Hint at any answer and discuss how your essay will address the answer. You do not need to state the answer in clear terms, but you should use the main points of your paper to guide the reader in a specific direction. Doing this also clues the reader into the approach you intend to take on the question or questions at hand. State your thesis in a single sentence. Your thesis statement will be the closest you get to providing a direct answer to your initial question.

It should state what, specifically, you plan to write about. You do not need to give the reader a clear, definite answer to the question you ask, but if you narrowed your topic down using the three-question method, you should consider using terms or ideas from the final question in your thesis.

Offer a relevant quotation. The quotation can be famous, insightful, or unexpected, but regardless of the content or type you choose, the quotation must have direct relevance to your topic. The quotation can be a famous saying, words from someone famous, a snippet from song lyrics, or a short poem. Do not insert a hanging quote. In other words, the sentence with your quotation in it must contain other content aside from the quotation itself.

Provide context for the quotation while bridging into the topic. Context can who spoke or wrote the words originally, what the words are referring to, the time period the quotation came from, or how the quotation addresses your topic. Note that unless the quotation is anonymous, you must always state who is responsible for it. This context will also introduce the topic of your paper and lead into supporting details that can introduce your thesis.

Come out with a single statement that defines, in clear terms, what your paper is about. The thesis statement for this type of introduction will need to make sense in regards to the quotation you used. You should not use a general quotation that touches on the overall, broad topic but has nothing to do with the specifics of your thesis. Mention something that people mistakenly believe. If this is the case, you can directly call out this mistaken belief in the first line of your introduction paragraph.

When you state this mistaken belief, make sure to clarify that this belief is inaccurate. As soon as you state what the wrong belief is, you need to follow your statement with a sentence about the corrected version or truth of the situation. This sentence should introduce the general topic of the paper and open the path for your thesis statement.

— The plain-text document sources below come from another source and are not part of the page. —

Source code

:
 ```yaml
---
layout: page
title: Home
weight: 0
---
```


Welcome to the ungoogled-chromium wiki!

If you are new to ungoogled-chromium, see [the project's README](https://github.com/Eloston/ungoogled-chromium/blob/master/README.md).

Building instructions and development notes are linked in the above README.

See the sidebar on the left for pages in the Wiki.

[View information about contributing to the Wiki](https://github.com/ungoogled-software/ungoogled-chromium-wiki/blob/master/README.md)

Elaborate slightly on the truth. Provide supporting evidence or facts about your correction to further cement the truth of it in the reader's mind.


Main Topics

Privacy Policy

Because the introduction is the first portion of your essay that the reader encounters, the stakes are fairly high for your introduction to be successful. A good introduction presents a broad overview of your topic and your thesis, and should convince the reader that it is worth their time to actually read the rest of your essay.

Privacy FAQs

The introductory paragraph of any paper, long or short, should start with a sentence that piques the interest of your readers. In a well-constructed first paragraph, that first sentence will lead into three or four sentences that provide details about the subject or your process you will address in the body of your essay.

About Our Ads

How To Write A Good Introduction Paragraph Writing an introductory paragraph is easier than it may seem. The key to a successful . A good introduction in an argumentative essay acts like a good opening statement in a trial. Just like a lawyer, a writer must present the issue at hand, give background, and put forth the main argument -- all in a logical, intellectual and persuasive way.

Cookie Info

The introductory paragraph should also include the thesis statement, a kind of mini-outline for the paper: it tells the reader what the essay is about. The last sentence of this paragraph must also contain a transitional "hook" which moves the reader to the first paragraph of the body of the paper. A killer opening line and catchy introduction are exactly what you want for your essay. You want to write an essay introduction that says, “READ ME! To learn how to write an essay introduction in 3 easy steps, keep reading!